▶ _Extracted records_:
== Segment start ==
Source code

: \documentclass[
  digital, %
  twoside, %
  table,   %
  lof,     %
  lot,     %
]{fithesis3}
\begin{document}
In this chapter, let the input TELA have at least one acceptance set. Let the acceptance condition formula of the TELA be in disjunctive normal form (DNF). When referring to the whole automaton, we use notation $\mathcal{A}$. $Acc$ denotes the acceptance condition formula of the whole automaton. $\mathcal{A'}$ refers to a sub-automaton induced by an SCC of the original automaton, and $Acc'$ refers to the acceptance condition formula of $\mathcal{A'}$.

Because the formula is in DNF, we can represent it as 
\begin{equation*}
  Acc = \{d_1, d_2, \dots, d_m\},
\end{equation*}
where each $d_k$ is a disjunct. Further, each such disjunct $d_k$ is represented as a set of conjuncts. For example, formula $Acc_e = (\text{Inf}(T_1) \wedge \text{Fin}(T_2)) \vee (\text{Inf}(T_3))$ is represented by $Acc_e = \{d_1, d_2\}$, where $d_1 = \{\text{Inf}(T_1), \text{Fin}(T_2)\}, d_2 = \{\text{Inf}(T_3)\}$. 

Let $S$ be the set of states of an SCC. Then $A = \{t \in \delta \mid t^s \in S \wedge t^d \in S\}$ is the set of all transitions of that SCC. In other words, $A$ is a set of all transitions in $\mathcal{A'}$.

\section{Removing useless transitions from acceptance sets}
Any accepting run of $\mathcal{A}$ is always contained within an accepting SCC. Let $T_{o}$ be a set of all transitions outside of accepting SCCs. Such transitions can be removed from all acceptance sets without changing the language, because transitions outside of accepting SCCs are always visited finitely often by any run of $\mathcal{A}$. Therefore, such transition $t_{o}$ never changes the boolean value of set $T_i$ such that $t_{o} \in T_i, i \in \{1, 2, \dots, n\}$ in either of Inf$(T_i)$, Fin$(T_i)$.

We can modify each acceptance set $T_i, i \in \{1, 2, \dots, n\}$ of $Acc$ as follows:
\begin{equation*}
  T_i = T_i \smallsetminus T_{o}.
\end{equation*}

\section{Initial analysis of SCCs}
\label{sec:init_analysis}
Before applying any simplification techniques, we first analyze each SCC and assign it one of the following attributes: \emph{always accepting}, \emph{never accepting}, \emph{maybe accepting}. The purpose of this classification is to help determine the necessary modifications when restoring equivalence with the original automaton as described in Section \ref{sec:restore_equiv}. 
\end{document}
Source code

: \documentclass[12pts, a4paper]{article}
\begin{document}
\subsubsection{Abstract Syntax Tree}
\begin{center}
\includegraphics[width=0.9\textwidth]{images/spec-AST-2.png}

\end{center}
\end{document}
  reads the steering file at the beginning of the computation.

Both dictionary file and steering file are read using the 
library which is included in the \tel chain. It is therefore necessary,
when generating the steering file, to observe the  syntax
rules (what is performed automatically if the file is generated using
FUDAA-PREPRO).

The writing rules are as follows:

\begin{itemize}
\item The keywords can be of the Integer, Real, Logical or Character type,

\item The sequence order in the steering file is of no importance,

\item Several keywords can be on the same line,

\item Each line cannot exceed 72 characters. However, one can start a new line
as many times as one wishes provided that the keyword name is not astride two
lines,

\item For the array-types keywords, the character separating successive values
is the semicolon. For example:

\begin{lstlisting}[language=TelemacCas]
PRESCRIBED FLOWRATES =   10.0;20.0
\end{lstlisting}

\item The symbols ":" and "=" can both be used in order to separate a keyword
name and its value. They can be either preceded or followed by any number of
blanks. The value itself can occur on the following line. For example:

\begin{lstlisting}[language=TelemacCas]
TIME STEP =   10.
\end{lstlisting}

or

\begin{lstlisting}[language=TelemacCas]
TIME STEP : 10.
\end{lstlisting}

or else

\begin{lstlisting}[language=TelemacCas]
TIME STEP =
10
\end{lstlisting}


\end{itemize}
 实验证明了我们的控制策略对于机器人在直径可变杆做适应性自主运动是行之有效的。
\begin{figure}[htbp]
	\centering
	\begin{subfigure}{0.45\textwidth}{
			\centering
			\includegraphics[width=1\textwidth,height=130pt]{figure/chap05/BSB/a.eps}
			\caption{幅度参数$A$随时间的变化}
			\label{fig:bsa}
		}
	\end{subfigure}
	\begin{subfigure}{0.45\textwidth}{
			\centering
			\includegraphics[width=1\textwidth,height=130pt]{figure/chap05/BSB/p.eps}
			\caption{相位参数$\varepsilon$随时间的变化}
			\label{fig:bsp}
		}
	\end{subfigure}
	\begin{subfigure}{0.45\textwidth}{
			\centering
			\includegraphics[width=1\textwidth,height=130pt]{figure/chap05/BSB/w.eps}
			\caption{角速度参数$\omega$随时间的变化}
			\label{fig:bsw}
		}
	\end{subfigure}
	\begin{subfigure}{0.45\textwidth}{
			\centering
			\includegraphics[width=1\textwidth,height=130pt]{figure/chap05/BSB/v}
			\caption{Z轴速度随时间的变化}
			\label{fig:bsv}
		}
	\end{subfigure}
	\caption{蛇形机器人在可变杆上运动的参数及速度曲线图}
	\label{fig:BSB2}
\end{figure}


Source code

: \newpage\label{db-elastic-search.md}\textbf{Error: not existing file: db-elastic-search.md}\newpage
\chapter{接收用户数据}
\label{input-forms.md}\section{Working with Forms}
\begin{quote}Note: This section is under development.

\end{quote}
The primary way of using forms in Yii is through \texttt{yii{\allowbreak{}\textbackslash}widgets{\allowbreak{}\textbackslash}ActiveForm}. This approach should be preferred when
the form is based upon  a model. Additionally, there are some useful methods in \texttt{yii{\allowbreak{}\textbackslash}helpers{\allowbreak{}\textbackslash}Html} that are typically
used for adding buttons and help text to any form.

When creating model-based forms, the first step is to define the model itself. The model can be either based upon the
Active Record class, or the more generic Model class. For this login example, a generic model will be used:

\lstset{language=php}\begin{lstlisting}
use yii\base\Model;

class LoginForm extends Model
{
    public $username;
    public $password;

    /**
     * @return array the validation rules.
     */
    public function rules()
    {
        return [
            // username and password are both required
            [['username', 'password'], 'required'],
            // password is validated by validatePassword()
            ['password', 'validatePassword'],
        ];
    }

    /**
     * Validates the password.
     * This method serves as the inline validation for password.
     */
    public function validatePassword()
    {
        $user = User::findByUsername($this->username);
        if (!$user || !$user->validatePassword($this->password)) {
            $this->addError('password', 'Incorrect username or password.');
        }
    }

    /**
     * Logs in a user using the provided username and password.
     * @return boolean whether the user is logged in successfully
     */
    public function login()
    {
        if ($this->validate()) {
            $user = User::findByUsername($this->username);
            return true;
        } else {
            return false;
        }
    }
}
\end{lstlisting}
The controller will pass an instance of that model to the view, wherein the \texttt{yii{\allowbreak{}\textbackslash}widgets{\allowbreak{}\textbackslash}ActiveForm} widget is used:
== Segment end ==
▶ _PROBLEM REQUIREMENTS_:
Here the answer is the exact run of lines above, from the line with "return false;" down to the last, and nothing else.

▶ _EXERCISE RESPONSE_:
            return false;
        }
    }
}
\end{lstlisting}
The controller will pass an instance of that model to the view, wherein the \texttt{yii{\allowbreak{}\textbackslash}widgets{\allowbreak{}\textbackslash}ActiveForm} widget is used:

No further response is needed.